Heaps’ law and vocabulary richness in the history of classical music harmony
Music is a fundamental human construct, and harmony provides the building blocks of musical language.
Using the Kunstderfuge corpus of classical music, we analyze the historical evolution of the richness of harmonic vocabulary of 76 classical composers, covering almost 6 centuries. Such corpus comprises about 9500 pieces, resulting in more than 5 million tokens of music codewords.
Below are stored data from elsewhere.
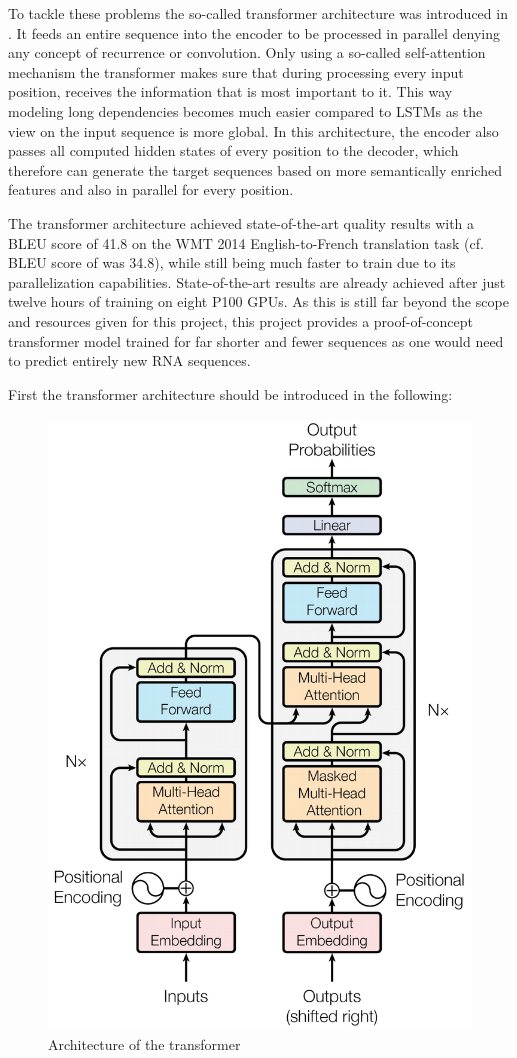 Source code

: To tackle these problems the so-called transformer architecture was in\-tro\-du\-ced in \cite{Vaswani2017}. It feeds an entire sequence into the encoder to be processed in parallel denying any concept of recurrence or convolution. Only using a so-called self-attention mechanism the transformer makes sure that during processing every input position, receives the information that is most im\-portant to it. This way modeling long dependencies becomes much easier compared to \acp{LSTM} as the view on the input sequence is more global. In this architecture, the encoder also passes all computed hidden states of every position to the decoder, which therefore can generate the target sequences based on more semantically enriched features and also in parallel for every position. \cite{Vaswani2017}

The transformer architecture achieved state-of-the-art quality results with a \ac{BLEU} score of 41.8 on the WMT 2014 English-to-French translation task (cf. \ac{BLEU} score of \cite{Sutskever2014} was 34.8), while still being much faster to train due to its parallelization capabilities. State-of-the-art results are already achieved after just twelve hours of training on eight P100 \acp{GPU}. As this is still far beyond the scope and resources given for this project, this project provides a proof-of-concept transformer model trained for far shorter and fewer sequences as one would need to predict entirely new \ac{RNA} sequences. \cite{Vaswani2017}

First the transformer architecture should be introduced in the following:

\begin{figure}[ht]
	\centering
	\includegraphics[width=0.5\linewidth]{figures/transformer.png}
	\caption{Architecture of the transformer \cite{Vaswani2017}}
	\label{transformer}
\end{figure}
The fulfilment of Heaps’ law for the relation between the size of the harmonic vocabulary of a composer (in codeword types) and the total length of his works (in codeword tokens), with an exponent around 0.35, allows us to define a relative measure of vocabulary richness that has a transparent interpretation.
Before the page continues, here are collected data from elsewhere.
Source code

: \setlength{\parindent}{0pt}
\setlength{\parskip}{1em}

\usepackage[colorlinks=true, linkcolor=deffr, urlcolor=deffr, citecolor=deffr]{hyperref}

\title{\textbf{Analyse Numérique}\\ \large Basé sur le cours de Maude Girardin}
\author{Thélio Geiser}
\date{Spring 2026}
When coupled with the considered corpus, this measure allows us to quantify harmony richness across centuries, unveiling a clear increasing linear trend. In this way, we are able to rank the composers in terms of richness of vocabulary, in the same way as for other related metrics, such as entropy. We find that the latter is particularly highly correlated with our measure of richness. Our approach is not specific for music and can be applied to other systems built by tokens of different types, as for instance natural language.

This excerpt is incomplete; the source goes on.